Webb, Middleton and Hotchkiss also discussed the importance of getting involved with local government and the importance of student voting. Middleton, a Binghamton resident and general manager of the Greater Good Grocery Store — which works to directly serve residents who have limited access to fresh food — is running in the city’s second City Council district. She spoke on a variety of topics related to improving the city, including her desire to develop a youth center specifically focused on middle school-aged students.
“When opening a youth center, middle school would be the age I would want to focus on,” Middleton said. “It is such a crucial age, and we need to make sure we are pouring resources into efforts on behalf of our kids, making sure they feel good emotionally and socially.”
Hotchkiss, a Binghamton resident running in the fourth City Council district, spoke with students on the lack of affordable housing and its wider impacts on the city — an issue he feels has not received necessary attention from local officials. Notable impacts he mentioned included high numbers of transient people, growing numbers in emergency shelters and an inability to find stable housing for low-income families. Hotchkiss specifically mentioned the lack of deeply affordable housing, or housing priced for people earning 25 to 35 percent of an area’s median income.

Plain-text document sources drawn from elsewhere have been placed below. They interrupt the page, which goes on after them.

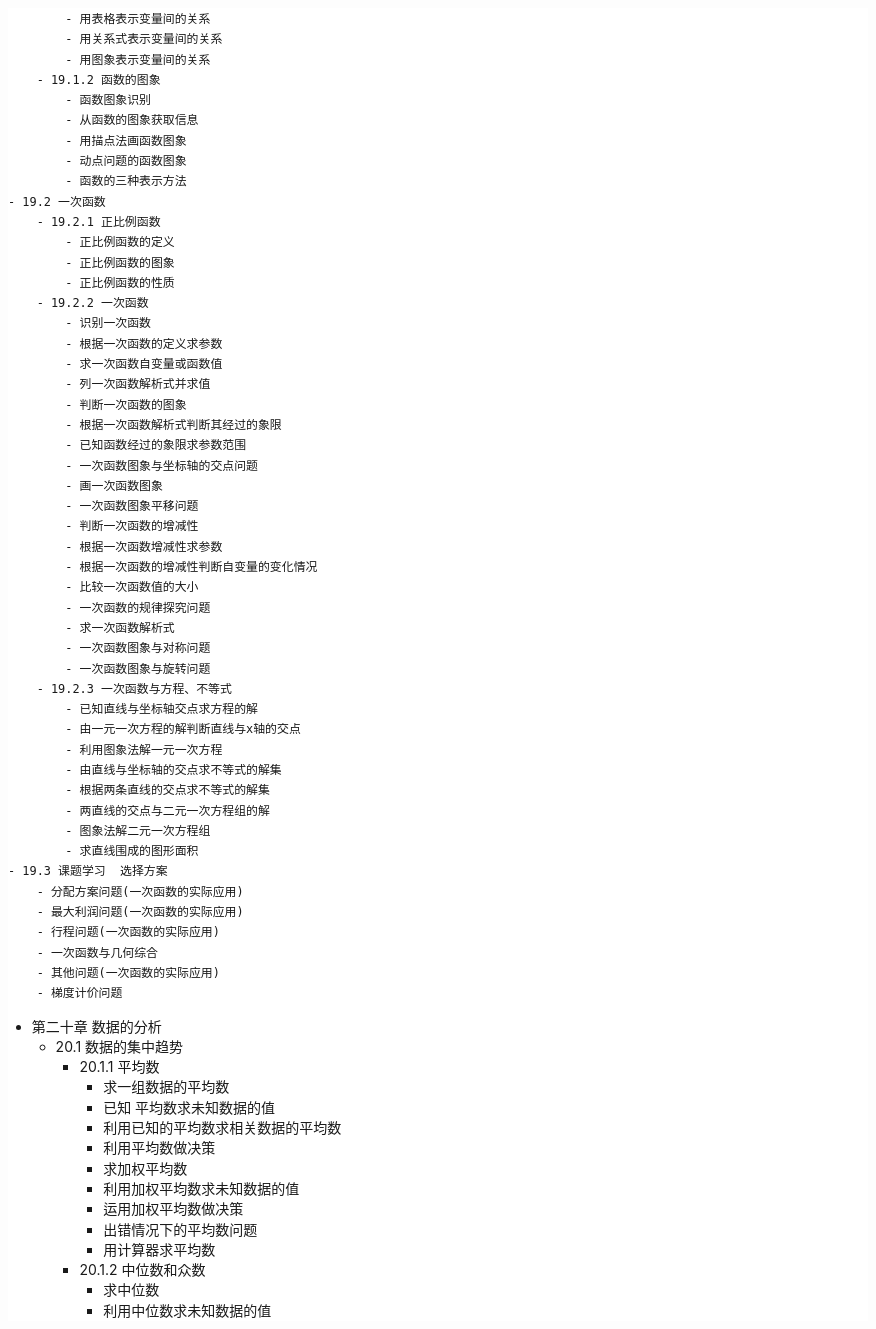             - 用表格表示变量间的关系
            - 用关系式表示变量间的关系
            - 用图象表示变量间的关系
        - 19.1.2 函数的图象
            - 函数图象识别
            - 从函数的图象获取信息
            - 用描点法画函数图象
            - 动点问题的函数图象
            - 函数的三种表示方法
    - 19.2 一次函数
        - 19.2.1 正比例函数
            - 正比例函数的定义
            - 正比例函数的图象
            - 正比例函数的性质
        - 19.2.2 一次函数
            - 识别一次函数
            - 根据一次函数的定义求参数
            - 求一次函数自变量或函数值
            - 列一次函数解析式并求值
            - 判断一次函数的图象
            - 根据一次函数解析式判断其经过的象限
            - 已知函数经过的象限求参数范围
            - 一次函数图象与坐标轴的交点问题
            - 画一次函数图象
            - 一次函数图象平移问题
            - 判断一次函数的增减性
            - 根据一次函数增减性求参数
            - 根据一次函数的增减性判断自变量的变化情况
            - 比较一次函数值的大小
            - 一次函数的规律探究问题
            - 求一次函数解析式
            - 一次函数图象与对称问题
            - 一次函数图象与旋转问题
        - 19.2.3 一次函数与方程、不等式
            - 已知直线与坐标轴交点求方程的解
            - 由一元一次方程的解判断直线与x轴的交点
            - 利用图象法解一元一次方程
            - 由直线与坐标轴的交点求不等式的解集
            - 根据两条直线的交点求不等式的解集
            - 两直线的交点与二元一次方程组的解
            - 图象法解二元一次方程组
            - 求直线围成的图形面积
    - 19.3 课题学习  选择方案
        - 分配方案问题(一次函数的实际应用)
        - 最大利润问题(一次函数的实际应用)
        - 行程问题(一次函数的实际应用)
        - 一次函数与几何综合
        - 其他问题(一次函数的实际应用)
        - 梯度计价问题
- 第二十章 数据的分析
    - 20.1 数据的集中趋势
        - 20.1.1 平均数
            - 求一组数据的平均数
            - 已知 平均数求未知数据的值
            -  利用已知的平均数求相关数据的平均数
            - 利用平均数做决策
            - 求加权平均数
            -  利用加权平均数求未知数据的值
            - 运用加权平均数做决策
            - 出错情况下的平均数问题
            - 用计算器求平均数
        - 20.1.2 中位数和众数
            - 求中位数
            -  利用中位数求未知数据的值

“My goal is to bring awareness to local officials on where our greatest deficits are,” Hotchkiss said. “One specific deficit can be seen looking at deeply affordable housing, where a deficit of 6,500 units exists for Broome County.”
Participants also discussed the University’s role in the housing crisis, especially the growing demand for housing by students. Hotchkiss said that landlords have taken advantage of this demand by turning residential homes into rental properties for students.

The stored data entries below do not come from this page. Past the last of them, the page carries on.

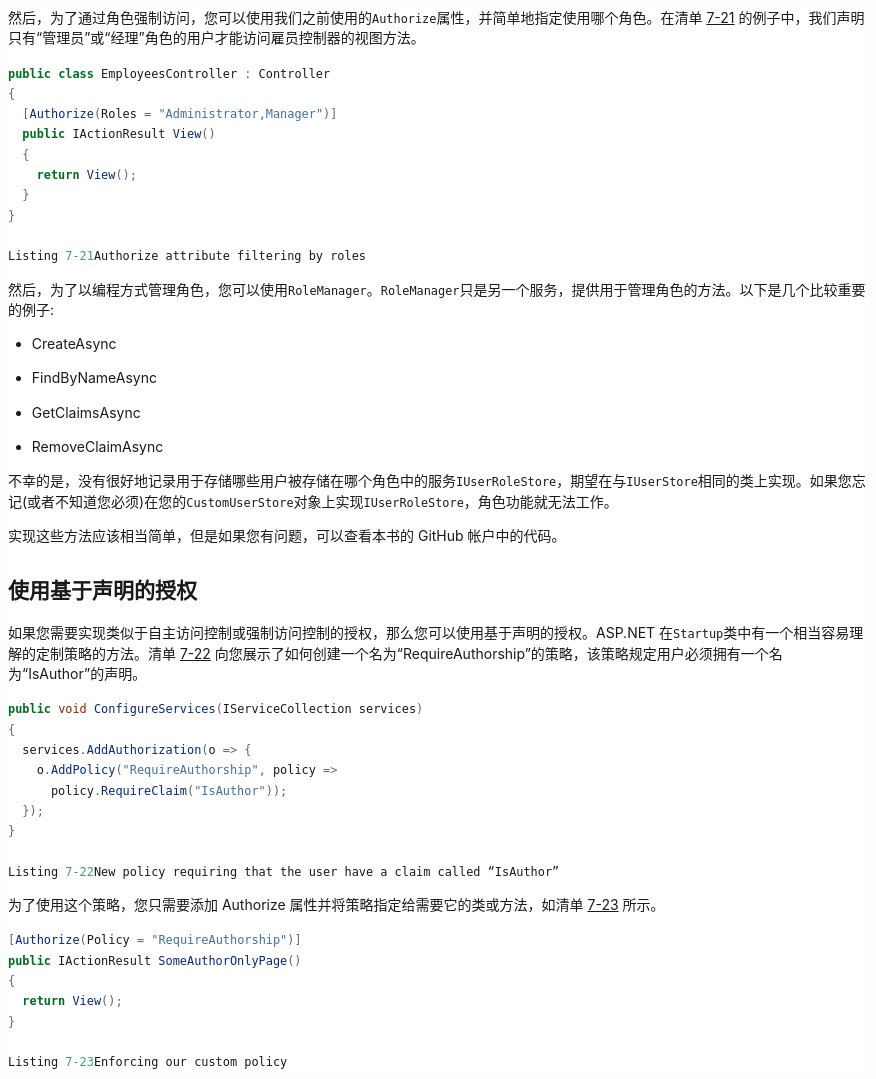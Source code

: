然后，为了通过角色强制访问，您可以使用我们之前使用的`Authorize`属性，并简单地指定使用哪个角色。在清单 [7-21](#PC23) 的例子中，我们声明只有“管理员”或“经理”角色的用户才能访问雇员控制器的视图方法。

```cs
public class EmployeesController : Controller
{
  [Authorize(Roles = "Administrator,Manager")]
  public IActionResult View()
  {
    return View();
  }
}

Listing 7-21Authorize attribute filtering by roles

```

然后，为了以编程方式管理角色，您可以使用`RoleManager`。`RoleManager`只是另一个服务，提供用于管理角色的方法。以下是几个比较重要的例子:

*   CreateAsync

*   FindByNameAsync

*   GetClaimsAsync

*   RemoveClaimAsync

不幸的是，没有很好地记录用于存储哪些用户被存储在哪个角色中的服务`IUserRoleStore`，期望在与`IUserStore`相同的类上实现。如果您忘记(或者不知道您必须)在您的`CustomUserStore`对象上实现`IUserRoleStore`，角色功能就无法工作。

实现这些方法应该相当简单，但是如果您有问题，可以查看本书的 GitHub 帐户中的代码。

## 使用基于声明的授权

如果您需要实现类似于自主访问控制或强制访问控制的授权，那么您可以使用基于声明的授权。ASP.NET 在`Startup`类中有一个相当容易理解的定制策略的方法。清单 [7-22](#PC24) 向您展示了如何创建一个名为“RequireAuthorship”的策略，该策略规定用户必须拥有一个名为“IsAuthor”的声明。

```cs
public void ConfigureServices(IServiceCollection services)
{
  services.AddAuthorization(o => {
    o.AddPolicy("RequireAuthorship", policy =>
      policy.RequireClaim("IsAuthor"));
  });
}

Listing 7-22New policy requiring that the user have a claim called “IsAuthor”

```

为了使用这个策略，您只需要添加 Authorize 属性并将策略指定给需要它的类或方法，如清单 [7-23](#PC25) 所示。

```cs
[Authorize(Policy = "RequireAuthorship")]
public IActionResult SomeAuthorOnlyPage()
{
  return View();
}

Listing 7-23Enforcing our custom policy

```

Atticus Fauci, president of the College Democrats and a sophomore majoring in economics, gave his perspective as both a University student and a Binghamton resident on the importance of local officials working to address the housing issue.
“The number one issue is undoubtedly housing,” Fauci said. “With a town that is dominated by the University, there is such a need for student housing, along with affordable low-income housing and even affordable housing for families trying to live and work here.”
After the Q&A session, some students stayed afterward to have conversations with the event’s speakers, including Webb. This allowed students an opportunity to ask questions about the issues the candidates looked to address in greater detail and to inquire about how to get involved with their campaigns. One of those students was Akshirtha Selvakumar, a freshman majoring in philosophy, politics and law. She felt discussing the lack of affordable housing in Binghamton was a topic of great significance.
“Something I feel is important is housing and the repercussions the University has on Binghamton as a whole,” Selvakumar said. “I feel that we as students don’t go outside the University bubble, and could make a greater effort to help with this issue.”